Dan_Bower%RPI-MTS.Mailnet@MIT-MULTICS.ARPA (09/18/85)
The sections of track you saw being installed last year are called
panels. The length of a panel is commonly 39' because that is the
most common length of rail rolled in the states. 39' was chosen
because a 39' rail handily fits in a 40' gondola. Consequently,
39' panels handily fit on 40' flat cars. To reduce the number of
joints in track, rails of 78', 25m and others have been tried.
This is nothing new. I've seen 60' rails that were rolled in 1902.
However, long rails are gaining new popularity as methods of
handling have improved.
Rails are hot rolled from carbon steel. If the rails were cast,
the resulting crystaline structure would be far too brittle. A
cast rail could not be dependably bent around a curve, and it
would break easily under the impact of a train. Rolling ingots
into blooms, then into rails creates a far more malleable steel
that is still hard enough to withstand a train without deforming.
There is a tradeoff between hardness and malleability. The harder
a rail, the better it will stand up against plastic deformation
(steel deforming like butter, but slower). However, the harder the
steel, the more likely it is to shatter. One way around this is to
heat treat the rail after rolling. This involves reheating and
quenching. The result is a harder but not so brittle steel. Some
mills (USS) advocate hardening just the head, whereas others
(Bethlehem) harden the whole rail. Another tact is to use special
alloys. Molybdenum steel is available from CF&I. This has better
performance than some heat treated rails at a competitive price.

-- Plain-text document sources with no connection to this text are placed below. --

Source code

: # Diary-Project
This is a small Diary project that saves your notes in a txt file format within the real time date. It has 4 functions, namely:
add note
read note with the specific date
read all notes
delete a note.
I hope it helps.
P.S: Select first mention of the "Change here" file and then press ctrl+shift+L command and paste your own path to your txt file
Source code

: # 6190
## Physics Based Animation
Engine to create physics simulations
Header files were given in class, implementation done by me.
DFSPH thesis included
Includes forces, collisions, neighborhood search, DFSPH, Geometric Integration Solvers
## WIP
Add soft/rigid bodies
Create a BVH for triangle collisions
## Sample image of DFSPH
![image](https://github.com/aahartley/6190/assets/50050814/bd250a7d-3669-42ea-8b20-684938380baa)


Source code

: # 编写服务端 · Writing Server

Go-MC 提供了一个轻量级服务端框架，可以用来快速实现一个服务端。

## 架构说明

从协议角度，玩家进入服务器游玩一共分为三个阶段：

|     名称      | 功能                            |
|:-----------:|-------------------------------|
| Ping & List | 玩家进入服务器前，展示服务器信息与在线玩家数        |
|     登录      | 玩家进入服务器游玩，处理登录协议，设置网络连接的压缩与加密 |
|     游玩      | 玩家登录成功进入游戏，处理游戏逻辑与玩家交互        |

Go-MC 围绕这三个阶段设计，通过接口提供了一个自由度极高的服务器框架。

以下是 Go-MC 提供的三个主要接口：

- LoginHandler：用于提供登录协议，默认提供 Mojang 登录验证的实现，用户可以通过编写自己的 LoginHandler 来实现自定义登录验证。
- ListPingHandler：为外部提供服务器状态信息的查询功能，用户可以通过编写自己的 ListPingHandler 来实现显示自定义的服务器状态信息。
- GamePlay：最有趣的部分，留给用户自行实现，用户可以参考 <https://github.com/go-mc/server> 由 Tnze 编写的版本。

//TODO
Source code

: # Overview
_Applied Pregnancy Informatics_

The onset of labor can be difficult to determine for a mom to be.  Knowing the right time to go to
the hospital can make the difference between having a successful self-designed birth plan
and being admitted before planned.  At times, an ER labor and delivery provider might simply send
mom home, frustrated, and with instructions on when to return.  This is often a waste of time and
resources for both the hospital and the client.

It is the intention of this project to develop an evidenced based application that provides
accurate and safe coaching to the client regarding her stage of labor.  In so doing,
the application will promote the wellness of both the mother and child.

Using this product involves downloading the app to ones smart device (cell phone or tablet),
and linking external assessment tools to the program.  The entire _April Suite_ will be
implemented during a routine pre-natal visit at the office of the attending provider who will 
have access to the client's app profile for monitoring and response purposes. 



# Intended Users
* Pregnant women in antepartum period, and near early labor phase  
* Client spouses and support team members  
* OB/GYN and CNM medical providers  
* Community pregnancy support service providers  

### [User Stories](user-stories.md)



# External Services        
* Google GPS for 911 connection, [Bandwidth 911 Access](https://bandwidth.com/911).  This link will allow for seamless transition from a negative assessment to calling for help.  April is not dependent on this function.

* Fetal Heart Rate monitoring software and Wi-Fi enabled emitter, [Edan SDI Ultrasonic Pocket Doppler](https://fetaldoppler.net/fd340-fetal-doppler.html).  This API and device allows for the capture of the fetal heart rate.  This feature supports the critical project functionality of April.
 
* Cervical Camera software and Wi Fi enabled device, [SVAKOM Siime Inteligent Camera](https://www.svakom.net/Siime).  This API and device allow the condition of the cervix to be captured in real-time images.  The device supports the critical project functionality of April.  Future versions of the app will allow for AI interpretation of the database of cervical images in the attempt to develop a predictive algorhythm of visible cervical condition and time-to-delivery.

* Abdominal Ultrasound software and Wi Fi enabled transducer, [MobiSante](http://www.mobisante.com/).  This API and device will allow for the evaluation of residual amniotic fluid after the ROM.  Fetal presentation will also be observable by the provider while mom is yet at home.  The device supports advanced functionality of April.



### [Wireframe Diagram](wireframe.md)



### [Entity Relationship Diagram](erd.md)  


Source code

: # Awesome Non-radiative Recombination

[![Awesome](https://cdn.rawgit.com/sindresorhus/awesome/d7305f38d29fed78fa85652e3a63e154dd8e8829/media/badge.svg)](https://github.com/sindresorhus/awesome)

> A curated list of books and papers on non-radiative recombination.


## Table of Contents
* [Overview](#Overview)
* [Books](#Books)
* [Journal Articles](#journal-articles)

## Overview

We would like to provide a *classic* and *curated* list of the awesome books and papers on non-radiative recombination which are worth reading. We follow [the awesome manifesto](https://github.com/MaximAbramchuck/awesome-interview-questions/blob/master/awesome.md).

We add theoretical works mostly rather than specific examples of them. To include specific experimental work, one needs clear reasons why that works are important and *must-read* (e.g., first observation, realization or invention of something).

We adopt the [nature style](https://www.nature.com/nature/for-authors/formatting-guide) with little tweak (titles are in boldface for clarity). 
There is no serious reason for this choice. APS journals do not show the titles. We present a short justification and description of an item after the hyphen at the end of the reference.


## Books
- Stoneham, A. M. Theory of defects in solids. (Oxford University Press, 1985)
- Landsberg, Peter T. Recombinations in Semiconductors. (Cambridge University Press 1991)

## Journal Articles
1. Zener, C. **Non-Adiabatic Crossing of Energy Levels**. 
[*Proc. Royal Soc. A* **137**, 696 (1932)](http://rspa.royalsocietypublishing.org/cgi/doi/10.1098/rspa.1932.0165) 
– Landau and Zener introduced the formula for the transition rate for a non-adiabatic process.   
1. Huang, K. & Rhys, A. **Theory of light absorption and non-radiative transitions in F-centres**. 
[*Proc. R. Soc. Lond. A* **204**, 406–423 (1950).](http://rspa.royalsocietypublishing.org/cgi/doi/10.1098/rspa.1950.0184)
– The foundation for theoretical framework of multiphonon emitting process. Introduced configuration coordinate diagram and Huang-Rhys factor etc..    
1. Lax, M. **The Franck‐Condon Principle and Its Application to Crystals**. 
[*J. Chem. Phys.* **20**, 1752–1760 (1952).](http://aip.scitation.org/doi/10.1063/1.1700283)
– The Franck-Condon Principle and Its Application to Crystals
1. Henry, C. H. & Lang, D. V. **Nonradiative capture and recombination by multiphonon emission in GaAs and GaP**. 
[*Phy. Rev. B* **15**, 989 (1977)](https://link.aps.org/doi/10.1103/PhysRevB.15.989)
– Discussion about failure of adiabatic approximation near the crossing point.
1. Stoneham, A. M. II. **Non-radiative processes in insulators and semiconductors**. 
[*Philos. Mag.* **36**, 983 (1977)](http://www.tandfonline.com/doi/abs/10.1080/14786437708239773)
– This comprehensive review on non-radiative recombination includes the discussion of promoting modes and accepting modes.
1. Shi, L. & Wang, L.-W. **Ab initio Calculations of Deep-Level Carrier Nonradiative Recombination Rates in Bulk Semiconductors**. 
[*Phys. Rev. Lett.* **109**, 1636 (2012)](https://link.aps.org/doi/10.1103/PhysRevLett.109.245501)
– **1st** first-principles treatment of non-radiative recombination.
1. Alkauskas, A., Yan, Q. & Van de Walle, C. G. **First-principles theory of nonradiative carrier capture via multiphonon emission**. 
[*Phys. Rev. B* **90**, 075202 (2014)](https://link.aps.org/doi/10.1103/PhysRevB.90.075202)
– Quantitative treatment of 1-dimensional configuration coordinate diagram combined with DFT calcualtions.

Having no special heat treating step, Moly steel is cheaper to
produce.
So why couldn't you roll rails of a train length? When rolling
steel, you must keep a very consistent temperature throughout. It
would be *very* expensive to maintain rolling temperature for a
1440' rail. Also, after rolling, rail steel must be very carefully
and slowly cooled. This is to let hydrogen escape for within the
rails. Hydrogen interstitials in steel make for very dangerous
flaws in rail. So to roll very long rails, you would have to have
an effective cooling pit as long as the rail.
Thus rails are rolled in standard lengths and then welded
together. Welding is most commonly done by the flash butt method.
This is where you literally put a few thousand volts on one rail,
ground the other and move the ends close enough to draw an arc.
The heat of the arc melts the steel, and the rails are shoved
together. The weld is left to cool and you move to the next weld.
This process can be done with the rail in track, but the best
quality is achieved at a stationary facility.
The fastenings you saw ("staples and pretzels") are most likely
Bethlehem Steel's "Lockspikes" and "Pandrol" clips. The advantage
of this system is that it is resilient (springy, so the fastening
gives a bit when the train goes by in lieu of pulling out of the
tie). It is also such that a rail can be removed without
disturbing the tie. Since rails invariably have different lives
than wood ties, being able to change rails quickly without damaging
the tie is important. With the system Bethlehem sells, the tie
plates are fastened with the cotter-key-like spikes to the tie
such that when the rails are set down, they are in gauge. (4' 8
1/2" in most of the Western world.) The rails are fastened with
the spring clips that look like pretzels to the tie plates, and
not directly to the tie. ("Pandrol" is a trademark of the British
firm that holds the patent. An Englishman named Pandrol invented
them just before WWII. Bethlehem holds the sole US license for
Pandrol clip production. There are at least 2 competing designs,
one American and one German, that have much the same advantages.
Lockspikes are a Bethlehem invention, as far as I know. By the
way, standard overall lengths for spikes range from 5 3/4" to 7
1/2". Remember, the tie itself is no more than 7" thick.)
The "heat sinks" you saw are called rail anchors. Actually, they
have nothing to do with direct heat transfer. They restrain the
force of expansion and contraction due to heat and impact by
gripping the rail on both sides of a tie. The tie is anchored by
the ballast (that's why they call it ballast) and it doesn't move.
(hopefully...) Under really wretched extremes, the rail will pull
apart or buckle anyhow. If properly installed, it takes one heck
of a heat wave or cold snap to do this.
Separate rail anchors are not necessary with Pandrol clips. The
clip holds the rail so tightly that they actually outperform
standard anchors.
By the way, if the rail that was replaced after a year was new
when it when in, it was most likely not sold for scrap. There
would have been a lot of life left in that rail yet. If it was
new, the railroad might have taken it to a shop to be welded or
reconditioned and used elsewhere. (If it wasn't new, then I
wouldn't be surprised that the Seashore gang got 'em. They have
a mainline extension project going on.)